» **WHAT TO DO**
Images are to be excluded, and the rest of the data repeated exactly.

» **MATERIAL FOR THIS TASK**
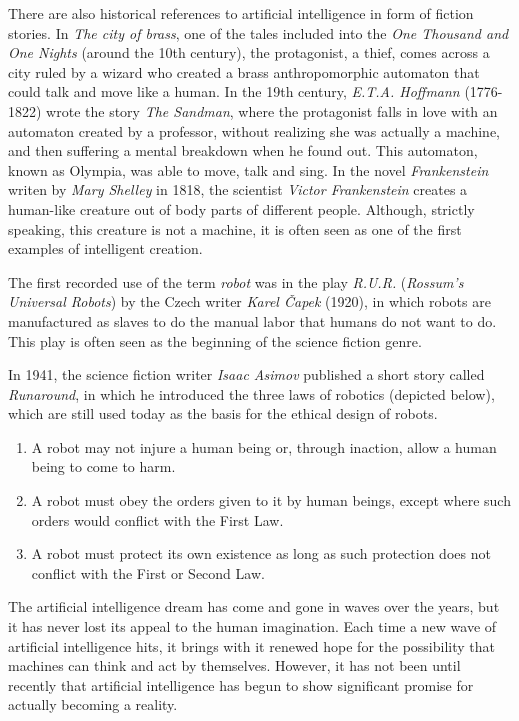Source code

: There are also historical references to artificial intelligence in form of fiction stories. In \textit{The city of brass}, one of the tales included into the \textit{One Thousand and One Nights} (around the 10th century), the protagonist, a thief, comes across a city ruled by a wizard who created a brass anthropomorphic automaton that could talk and move like a human. In the 19th century, \textit{E.T.A. Hoffmann} (1776-1822) wrote the story \textit{The Sandman}, where the protagonist falls in love with an automaton created by a professor, without realizing she was actually a machine, and then suffering a mental breakdown when he found out. This automaton, known as Olympia, was able to move, talk and sing. In the novel \textit{Frankenstein} writen by \textit{Mary Shelley} in 1818, the scientist \textit{Victor Frankenstein} creates a human-like creature out of body parts of different people. Although, strictly speaking, this creature is not a machine, it is often seen as one of the first examples of intelligent creation.

The first recorded use of the term \textit{robot} was in the play \textit{R.U.R.} (\textit{Rossum’s Universal Robots}) by the Czech writer \textit{Karel Čapek} (1920), in which robots are manufactured as slaves to do the manual labor that humans do not want to do. This play is often seen as the beginning of the science fiction genre.

In 1941, the science fiction writer \textit{Isaac Asimov} published a short story called \textit{Runaround}, in which he introduced the three laws of robotics (depicted below), which are still used today as the basis for the ethical design of robots.


\begin{enumerate}

	\item A robot may not injure a human being or, through inaction, allow a human being to come to harm.

	\item A robot must obey the orders given to it by human beings, except where such orders would conflict with the First Law.

	\item A robot must protect its own existence as long as such protection does not conflict with the First or Second Law.

\end{enumerate}

The artificial intelligence dream has come and gone in waves over the years, but it has never lost its appeal to the human imagination. Each time a new wave of artificial intelligence hits, it brings with it renewed hope for the possibility that machines can think and act by themselves. However, it has not been until recently that artificial intelligence has begun to show significant promise for actually becoming a reality.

» **OUTPUT OF THE EXERCISE**
Source code

: There are also historical references to artificial intelligence in form of fiction stories. In \textit{The city of brass}, one of the tales included into the \textit{One Thousand and One Nights} (around the 10th century), the protagonist, a thief, comes across a city ruled by a wizard who created a brass anthropomorphic automaton that could talk and move like a human. In the 19th century, \textit{E.T.A. Hoffmann} (1776-1822) wrote the story \textit{The Sandman}, where the protagonist falls in love with an automaton created by a professor, without realizing she was actually a machine, and then suffering a mental breakdown when he found out. This automaton, known as Olympia, was able to move, talk and sing. In the novel \textit{Frankenstein} writen by \textit{Mary Shelley} in 1818, the scientist \textit{Victor Frankenstein} creates a human-like creature out of body parts of different people. Although, strictly speaking, this creature is not a machine, it is often seen as one of the first examples of intelligent creation.

The first recorded use of the term \textit{robot} was in the play \textit{R.U.R.} (\textit{Rossum’s Universal Robots}) by the Czech writer \textit{Karel Čapek} (1920), in which robots are manufactured as slaves to do the manual labor that humans do not want to do. This play is often seen as the beginning of the science fiction genre.

In 1941, the science fiction writer \textit{Isaac Asimov} published a short story called \textit{Runaround}, in which he introduced the three laws of robotics (depicted below), which are still used today as the basis for the ethical design of robots.


\begin{enumerate}

	\item A robot may not injure a human being or, through inaction, allow a human being to come to harm.

	\item A robot must obey the orders given to it by human beings, except where such orders would conflict with the First Law.

	\item A robot must protect its own existence as long as such protection does not conflict with the First or Second Law.

\end{enumerate}

The artificial intelligence dream has come and gone in waves over the years, but it has never lost its appeal to the human imagination. Each time a new wave of artificial intelligence hits, it brings with it renewed hope for the possibility that machines can think and act by themselves. However, it has not been until recently that artificial intelligence has begun to show significant promise for actually becoming a reality.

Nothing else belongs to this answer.